Coches haciendo cola en una gasolinera libanesa en junio de 2021 para llenar sus depósitos. Fuente: Al-Monitor

Artículo escrito por Tarek Saliba Rodríguez

A principios del pasado octubre Líbano e Israel alcanzaron un acuerdo para la demarcación de sus fronteras marítimas y la extracción de gas en el Mediterráneo oriental. Dicho acuerdo venía impulsado por sucesivos descubrimientos de recursos gasísticos –los más importantes del mundo en la última década–, en 2010 y 2013, en sus costas compartidas.

En su momento el acuerdo fue valorado por parte de la clase política y la población libanesas con optimismo, ya que suponía una potencial fuente de ingresos con la que hasta entonces no se contaba y gracias a la cual se podría salir de la terrible situación económica en la que el país se ve actualmente inmerso. Sin embargo, cuatro meses después del acuerdo la fragilidad –o catástrofe– política y económica continúa imperando. Ejemplos de ello son la incapacidad del parlamento libanés para elegir un nuevo presidente de la república –diez intentos en 2022– y el hecho de que más de la mitad de la población viva bajo el umbral de la pobreza. 

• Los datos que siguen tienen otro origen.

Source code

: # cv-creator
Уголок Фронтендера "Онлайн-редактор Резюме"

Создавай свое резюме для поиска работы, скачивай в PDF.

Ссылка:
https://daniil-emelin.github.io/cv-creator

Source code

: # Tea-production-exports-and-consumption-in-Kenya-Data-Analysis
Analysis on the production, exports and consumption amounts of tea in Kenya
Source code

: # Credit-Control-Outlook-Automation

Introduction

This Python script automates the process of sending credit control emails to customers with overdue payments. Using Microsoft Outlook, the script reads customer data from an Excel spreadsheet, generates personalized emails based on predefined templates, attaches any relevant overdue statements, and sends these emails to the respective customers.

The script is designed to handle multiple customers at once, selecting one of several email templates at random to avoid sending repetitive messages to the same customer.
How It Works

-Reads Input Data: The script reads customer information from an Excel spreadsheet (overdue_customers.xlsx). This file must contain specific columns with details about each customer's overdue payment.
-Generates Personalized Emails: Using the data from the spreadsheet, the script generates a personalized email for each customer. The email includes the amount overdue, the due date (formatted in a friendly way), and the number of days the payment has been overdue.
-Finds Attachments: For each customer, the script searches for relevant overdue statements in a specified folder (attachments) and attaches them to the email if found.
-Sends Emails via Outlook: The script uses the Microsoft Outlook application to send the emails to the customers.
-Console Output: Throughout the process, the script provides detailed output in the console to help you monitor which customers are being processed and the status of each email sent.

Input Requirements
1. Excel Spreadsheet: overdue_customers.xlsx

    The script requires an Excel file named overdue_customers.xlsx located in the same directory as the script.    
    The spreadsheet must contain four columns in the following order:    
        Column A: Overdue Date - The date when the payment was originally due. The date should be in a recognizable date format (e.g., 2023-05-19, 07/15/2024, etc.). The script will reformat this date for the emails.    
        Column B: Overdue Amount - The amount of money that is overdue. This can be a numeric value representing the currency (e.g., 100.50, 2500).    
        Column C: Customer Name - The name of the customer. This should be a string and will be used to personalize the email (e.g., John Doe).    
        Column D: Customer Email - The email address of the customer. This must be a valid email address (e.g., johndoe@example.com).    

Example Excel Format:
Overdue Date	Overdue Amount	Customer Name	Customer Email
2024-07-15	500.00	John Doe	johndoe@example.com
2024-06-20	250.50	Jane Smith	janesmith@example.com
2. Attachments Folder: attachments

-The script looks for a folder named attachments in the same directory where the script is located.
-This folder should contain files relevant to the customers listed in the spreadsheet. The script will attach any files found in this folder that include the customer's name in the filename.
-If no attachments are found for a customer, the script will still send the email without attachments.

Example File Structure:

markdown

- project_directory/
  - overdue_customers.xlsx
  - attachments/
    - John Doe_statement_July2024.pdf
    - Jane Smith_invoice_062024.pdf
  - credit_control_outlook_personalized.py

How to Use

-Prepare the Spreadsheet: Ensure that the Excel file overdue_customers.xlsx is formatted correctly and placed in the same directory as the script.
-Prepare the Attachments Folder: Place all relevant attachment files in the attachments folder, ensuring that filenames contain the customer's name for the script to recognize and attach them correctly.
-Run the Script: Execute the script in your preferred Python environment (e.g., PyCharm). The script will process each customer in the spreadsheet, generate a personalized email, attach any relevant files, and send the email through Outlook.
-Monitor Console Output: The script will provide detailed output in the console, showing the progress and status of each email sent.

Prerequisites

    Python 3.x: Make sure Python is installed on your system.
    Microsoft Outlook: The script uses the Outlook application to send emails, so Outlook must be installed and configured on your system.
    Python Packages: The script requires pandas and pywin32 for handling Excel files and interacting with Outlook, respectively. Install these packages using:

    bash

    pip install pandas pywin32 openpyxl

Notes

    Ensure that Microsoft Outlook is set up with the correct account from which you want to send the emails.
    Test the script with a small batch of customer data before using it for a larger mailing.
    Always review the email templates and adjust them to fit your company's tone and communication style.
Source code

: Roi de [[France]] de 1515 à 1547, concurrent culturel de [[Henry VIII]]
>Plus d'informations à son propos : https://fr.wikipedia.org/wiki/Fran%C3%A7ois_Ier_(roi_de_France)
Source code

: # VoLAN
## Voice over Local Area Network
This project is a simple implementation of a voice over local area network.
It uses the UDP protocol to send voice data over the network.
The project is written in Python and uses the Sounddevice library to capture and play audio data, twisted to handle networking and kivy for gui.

Un proceso de negociación en ausencia de paz

Es conocida la gravedad de la actual situación social y económica en Líbano y también lo es la hostilidad histórica de sus relaciones con Israel. Múltiples sucesos históricos han conducido a la actual situación: el proceso de creación y expansión del Estado israelí –que provocó un éxodo masivo de personas refugiadas palestinas hacia el país árabe– y las múltiples invasiones del Líbano por parte de Israel –en 1982, durante la Guerra Civil Libanesa, y en 2006–, son tan solo algunos ejemplos. Estos antecedentes, sumados al permanente desacuerdo respecto a la delimitación de sus confines marítimos, hacen del pacto algo inédito.

Según el artículo 56 de la Convención de las Naciones Unidas sobre el Derecho del Mar –en inglés, UNCLOS–, Convención de la que Israel no es parte signataria, los Estados tienen derecho a explotar los recursos vivos y no vivos en sus respectivas Zonas Económicas Exclusivas (ZEE). Líbano sostuvo durante años que el área marítima con enormes cantidades de gas denominada “campo Leviatán”, descubierta en 2010, estaba ubicada dentro de su ZEE. Israel defendía lo contrario y logró extraer los recursos de dicha zona mediante un acuerdo unilateral con Chipre, ante el cual el Líbano se mostró impotente.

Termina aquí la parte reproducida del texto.